Mojo has already raised more than $100 million in funding thanks to Rodriguez, Minnesota Timberwolves owner Mark Lower, and tech experts Bart Stein and Vineet Bharara.
product of contracts
Although Mojo just launched on Monday, it was a project in the making, according to its ownership.
In the late 1990s, Lor and Bharara created “The Pit,” which served as a stock market-style hub for sports card trading. This project was eventually sold to Topps in 2001 for $5.7 million.
“We thought it would be great for everyday sports fans if they could invest in athletes like stocks – what if we could create what we used to call the sports stock market,” Bharara said in an interview. Fast forward 20 years later, Mark called me, and he said, ‘This idea we’ve had for a long time, this idea of the sports stock market, we should do it again. We have to do it the right way.”
A more modern version of long bets
Mojo was granted a New Jersey Gaming Commission license prior to its recent entry into the market. Described by the higher-ups as a more modern version of long bets, players’ stocks are the benchmark for tracking bets. The company has immediate plans to expand into nine more states and also wants to track other sports in its database.

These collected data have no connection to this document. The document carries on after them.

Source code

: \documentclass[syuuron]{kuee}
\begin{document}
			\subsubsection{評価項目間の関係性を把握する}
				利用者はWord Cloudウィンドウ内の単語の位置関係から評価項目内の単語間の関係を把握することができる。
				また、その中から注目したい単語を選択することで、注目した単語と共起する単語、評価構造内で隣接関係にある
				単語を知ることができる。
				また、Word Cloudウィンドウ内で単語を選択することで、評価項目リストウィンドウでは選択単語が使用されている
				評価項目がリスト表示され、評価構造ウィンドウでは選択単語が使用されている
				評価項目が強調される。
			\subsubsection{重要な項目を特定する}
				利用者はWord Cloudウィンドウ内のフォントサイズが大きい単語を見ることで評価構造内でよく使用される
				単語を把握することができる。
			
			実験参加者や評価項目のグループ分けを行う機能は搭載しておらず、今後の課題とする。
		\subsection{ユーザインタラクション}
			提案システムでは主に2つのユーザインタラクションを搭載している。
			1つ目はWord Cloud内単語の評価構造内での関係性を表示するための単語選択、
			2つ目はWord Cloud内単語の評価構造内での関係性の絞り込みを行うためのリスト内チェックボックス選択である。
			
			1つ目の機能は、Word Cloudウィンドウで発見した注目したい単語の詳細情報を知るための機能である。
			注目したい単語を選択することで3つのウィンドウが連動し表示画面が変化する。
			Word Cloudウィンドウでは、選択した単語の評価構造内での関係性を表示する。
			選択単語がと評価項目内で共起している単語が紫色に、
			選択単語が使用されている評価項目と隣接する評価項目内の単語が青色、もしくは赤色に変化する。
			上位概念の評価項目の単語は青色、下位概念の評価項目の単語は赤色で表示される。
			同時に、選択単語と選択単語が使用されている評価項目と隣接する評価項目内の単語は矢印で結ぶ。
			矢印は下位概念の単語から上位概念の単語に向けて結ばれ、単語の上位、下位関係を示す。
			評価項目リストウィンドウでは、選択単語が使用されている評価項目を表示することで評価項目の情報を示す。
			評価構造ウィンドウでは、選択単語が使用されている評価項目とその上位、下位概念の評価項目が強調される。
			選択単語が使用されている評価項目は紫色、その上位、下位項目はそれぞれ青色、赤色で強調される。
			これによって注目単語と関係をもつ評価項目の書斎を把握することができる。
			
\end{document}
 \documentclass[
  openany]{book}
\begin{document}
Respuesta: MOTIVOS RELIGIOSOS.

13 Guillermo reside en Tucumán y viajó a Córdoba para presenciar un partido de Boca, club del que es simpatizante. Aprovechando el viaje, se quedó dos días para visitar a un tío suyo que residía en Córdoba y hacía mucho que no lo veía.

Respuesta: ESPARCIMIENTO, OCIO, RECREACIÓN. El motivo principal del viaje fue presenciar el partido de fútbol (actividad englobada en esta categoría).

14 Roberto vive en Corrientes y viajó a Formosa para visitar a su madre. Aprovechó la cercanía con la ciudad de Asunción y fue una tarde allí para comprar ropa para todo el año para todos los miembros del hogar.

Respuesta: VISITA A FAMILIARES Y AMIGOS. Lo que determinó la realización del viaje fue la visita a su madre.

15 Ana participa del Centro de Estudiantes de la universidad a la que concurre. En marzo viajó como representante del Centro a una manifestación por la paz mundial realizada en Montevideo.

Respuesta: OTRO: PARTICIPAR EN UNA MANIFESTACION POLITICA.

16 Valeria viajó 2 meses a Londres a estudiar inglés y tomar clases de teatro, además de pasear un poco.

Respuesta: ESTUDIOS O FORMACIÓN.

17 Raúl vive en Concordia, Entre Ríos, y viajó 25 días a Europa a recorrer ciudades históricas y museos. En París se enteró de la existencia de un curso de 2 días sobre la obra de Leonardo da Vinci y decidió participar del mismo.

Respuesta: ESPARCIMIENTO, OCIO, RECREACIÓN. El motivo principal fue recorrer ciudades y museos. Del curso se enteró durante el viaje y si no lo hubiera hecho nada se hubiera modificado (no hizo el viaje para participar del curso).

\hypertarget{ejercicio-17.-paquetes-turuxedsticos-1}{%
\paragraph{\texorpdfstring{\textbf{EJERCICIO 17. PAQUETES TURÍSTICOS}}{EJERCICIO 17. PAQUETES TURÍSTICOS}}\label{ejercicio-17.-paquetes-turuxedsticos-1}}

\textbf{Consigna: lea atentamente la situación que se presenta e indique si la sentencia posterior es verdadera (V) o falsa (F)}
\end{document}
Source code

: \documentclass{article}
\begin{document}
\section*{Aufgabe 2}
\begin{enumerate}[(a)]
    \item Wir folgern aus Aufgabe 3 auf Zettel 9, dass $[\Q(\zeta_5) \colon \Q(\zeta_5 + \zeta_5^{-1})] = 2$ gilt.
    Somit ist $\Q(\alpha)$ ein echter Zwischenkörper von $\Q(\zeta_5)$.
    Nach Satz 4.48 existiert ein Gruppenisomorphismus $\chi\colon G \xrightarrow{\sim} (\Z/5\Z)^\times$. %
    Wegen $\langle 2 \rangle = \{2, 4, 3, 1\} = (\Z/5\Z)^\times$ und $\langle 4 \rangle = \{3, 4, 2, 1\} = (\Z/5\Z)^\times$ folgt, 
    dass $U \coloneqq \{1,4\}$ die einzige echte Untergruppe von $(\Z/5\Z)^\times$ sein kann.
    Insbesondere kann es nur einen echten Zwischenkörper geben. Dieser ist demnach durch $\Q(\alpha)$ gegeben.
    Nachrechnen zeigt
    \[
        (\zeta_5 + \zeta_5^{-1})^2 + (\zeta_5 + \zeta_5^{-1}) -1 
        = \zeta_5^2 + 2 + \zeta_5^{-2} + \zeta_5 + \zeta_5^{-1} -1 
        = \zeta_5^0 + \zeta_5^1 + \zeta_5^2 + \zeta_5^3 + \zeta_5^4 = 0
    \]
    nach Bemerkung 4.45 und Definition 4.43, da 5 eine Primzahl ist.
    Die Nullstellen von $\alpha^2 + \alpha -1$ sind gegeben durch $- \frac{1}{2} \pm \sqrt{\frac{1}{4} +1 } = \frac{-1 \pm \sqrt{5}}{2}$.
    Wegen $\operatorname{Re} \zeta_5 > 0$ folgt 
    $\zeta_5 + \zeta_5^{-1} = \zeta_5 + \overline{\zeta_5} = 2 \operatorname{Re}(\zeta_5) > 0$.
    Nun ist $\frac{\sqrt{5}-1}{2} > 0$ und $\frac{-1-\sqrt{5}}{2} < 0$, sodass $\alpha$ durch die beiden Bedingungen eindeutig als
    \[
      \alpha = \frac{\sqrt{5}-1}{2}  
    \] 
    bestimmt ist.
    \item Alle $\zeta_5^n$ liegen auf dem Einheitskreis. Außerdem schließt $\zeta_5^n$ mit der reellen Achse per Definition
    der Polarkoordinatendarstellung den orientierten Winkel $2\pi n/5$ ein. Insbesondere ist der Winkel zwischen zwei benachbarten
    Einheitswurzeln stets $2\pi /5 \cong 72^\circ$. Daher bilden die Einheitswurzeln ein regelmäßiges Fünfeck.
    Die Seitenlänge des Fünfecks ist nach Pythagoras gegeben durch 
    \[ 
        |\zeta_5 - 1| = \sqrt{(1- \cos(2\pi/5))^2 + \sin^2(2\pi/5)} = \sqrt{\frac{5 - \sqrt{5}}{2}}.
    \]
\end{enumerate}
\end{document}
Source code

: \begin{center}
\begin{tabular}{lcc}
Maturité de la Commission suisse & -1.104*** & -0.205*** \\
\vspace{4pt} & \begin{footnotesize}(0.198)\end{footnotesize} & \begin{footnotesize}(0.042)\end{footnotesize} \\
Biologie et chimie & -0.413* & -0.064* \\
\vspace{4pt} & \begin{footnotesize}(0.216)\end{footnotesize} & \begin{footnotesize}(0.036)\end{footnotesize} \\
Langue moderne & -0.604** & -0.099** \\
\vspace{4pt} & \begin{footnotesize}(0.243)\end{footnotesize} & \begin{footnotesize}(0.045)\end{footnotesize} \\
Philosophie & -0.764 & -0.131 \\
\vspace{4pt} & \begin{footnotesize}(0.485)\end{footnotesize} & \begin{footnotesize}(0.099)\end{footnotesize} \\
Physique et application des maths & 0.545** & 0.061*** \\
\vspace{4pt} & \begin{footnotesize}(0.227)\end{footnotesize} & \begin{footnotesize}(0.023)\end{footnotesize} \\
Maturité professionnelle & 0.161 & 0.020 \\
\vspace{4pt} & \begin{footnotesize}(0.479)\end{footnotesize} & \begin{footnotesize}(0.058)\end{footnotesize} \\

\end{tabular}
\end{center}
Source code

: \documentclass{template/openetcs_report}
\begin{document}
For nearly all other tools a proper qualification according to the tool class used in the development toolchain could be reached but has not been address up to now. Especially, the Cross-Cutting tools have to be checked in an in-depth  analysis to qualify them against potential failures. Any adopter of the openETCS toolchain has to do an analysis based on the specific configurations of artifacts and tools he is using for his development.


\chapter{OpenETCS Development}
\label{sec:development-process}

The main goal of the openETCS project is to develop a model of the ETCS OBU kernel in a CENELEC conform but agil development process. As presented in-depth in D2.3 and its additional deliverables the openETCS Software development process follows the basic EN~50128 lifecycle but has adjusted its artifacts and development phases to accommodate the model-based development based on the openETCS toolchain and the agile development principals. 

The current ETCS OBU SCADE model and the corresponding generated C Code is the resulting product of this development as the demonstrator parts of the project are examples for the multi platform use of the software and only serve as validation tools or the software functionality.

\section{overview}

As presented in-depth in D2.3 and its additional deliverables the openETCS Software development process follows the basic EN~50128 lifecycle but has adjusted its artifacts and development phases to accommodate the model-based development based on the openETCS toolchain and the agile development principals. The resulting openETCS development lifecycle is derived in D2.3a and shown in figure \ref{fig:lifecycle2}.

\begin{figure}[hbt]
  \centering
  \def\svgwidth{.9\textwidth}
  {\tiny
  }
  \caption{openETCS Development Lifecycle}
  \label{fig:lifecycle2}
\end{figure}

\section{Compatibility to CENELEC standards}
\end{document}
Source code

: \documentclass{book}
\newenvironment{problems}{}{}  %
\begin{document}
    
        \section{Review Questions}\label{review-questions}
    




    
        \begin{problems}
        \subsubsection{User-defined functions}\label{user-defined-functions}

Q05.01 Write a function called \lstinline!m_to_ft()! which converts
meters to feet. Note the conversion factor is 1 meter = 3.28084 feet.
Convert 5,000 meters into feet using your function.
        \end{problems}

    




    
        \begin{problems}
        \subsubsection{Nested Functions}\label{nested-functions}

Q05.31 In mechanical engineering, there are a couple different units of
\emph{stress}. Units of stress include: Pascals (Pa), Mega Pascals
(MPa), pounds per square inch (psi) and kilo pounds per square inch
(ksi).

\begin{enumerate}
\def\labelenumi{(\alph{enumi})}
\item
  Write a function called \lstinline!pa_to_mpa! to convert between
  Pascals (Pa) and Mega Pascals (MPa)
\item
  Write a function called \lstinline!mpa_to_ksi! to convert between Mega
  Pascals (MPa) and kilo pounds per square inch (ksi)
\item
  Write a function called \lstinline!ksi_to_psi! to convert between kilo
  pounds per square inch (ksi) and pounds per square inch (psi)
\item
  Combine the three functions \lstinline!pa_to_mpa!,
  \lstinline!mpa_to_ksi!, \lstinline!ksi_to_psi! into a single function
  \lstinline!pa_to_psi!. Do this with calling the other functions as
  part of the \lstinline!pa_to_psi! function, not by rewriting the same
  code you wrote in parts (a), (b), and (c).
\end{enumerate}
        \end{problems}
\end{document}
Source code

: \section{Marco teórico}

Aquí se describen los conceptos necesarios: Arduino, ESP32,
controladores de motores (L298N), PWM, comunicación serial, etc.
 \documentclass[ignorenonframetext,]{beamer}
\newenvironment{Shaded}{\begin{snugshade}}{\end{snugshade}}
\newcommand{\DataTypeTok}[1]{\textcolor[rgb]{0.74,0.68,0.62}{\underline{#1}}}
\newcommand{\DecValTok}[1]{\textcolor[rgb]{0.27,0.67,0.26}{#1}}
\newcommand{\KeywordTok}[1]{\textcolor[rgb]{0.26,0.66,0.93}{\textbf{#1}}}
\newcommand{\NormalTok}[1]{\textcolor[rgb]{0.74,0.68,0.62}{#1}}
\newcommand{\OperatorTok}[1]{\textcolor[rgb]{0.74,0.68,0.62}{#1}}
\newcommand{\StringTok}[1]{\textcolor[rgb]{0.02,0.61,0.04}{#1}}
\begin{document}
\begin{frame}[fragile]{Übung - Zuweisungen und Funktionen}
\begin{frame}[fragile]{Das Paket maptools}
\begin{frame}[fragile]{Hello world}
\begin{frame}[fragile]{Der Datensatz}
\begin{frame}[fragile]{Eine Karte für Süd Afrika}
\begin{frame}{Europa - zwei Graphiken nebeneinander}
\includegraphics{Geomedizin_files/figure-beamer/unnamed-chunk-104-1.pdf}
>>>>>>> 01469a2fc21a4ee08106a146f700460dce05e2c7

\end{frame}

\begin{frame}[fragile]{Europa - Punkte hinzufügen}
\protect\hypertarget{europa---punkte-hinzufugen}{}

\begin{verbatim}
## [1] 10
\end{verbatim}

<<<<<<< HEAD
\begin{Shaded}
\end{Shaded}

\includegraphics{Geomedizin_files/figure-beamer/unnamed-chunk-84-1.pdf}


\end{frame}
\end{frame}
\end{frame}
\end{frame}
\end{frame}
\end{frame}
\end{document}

In March, Mojo announced $75 million in Series A funding Led by Thrive Capital, an investment firm for technology companies. An additional $25 million has since been raised, with contributions from the NFLPA, Chris Rock, and Gary Vaynerchuk, among others.
“We see a significant opportunity for Mojo to transform the sports fan base by bringing fans closer to the players they know and love,” NFL President Steve Sipilo said in a statement.
The uniqueness of Mojo is another example of the developments taking place in the world of sports betting. At the beginning of the month, micro-betting platform Betr jointly owned by Jake Paul launched its free app, where users focus on small in-game events rather than large-scale results.
An app known as “Juice Reel” has gained notoriety for its method of tracking and collecting bet data, allowing players to easily select their favorite lines.
However, there is a negative precedent looming over Mojo and the Big Money team. In 2021, a football betting platform known as Index Football, which similarly allowed tracking of players like stock options, collapsed, leaving about $125.4 million of its sponsors’ money at risk.
“[Mojo] “It’s one of the greatest challenges I’ve worked on in my career,” Stein said. “You need the capital, you need the engineering, you need the people, you need the time to go and comply with all of these regulations.”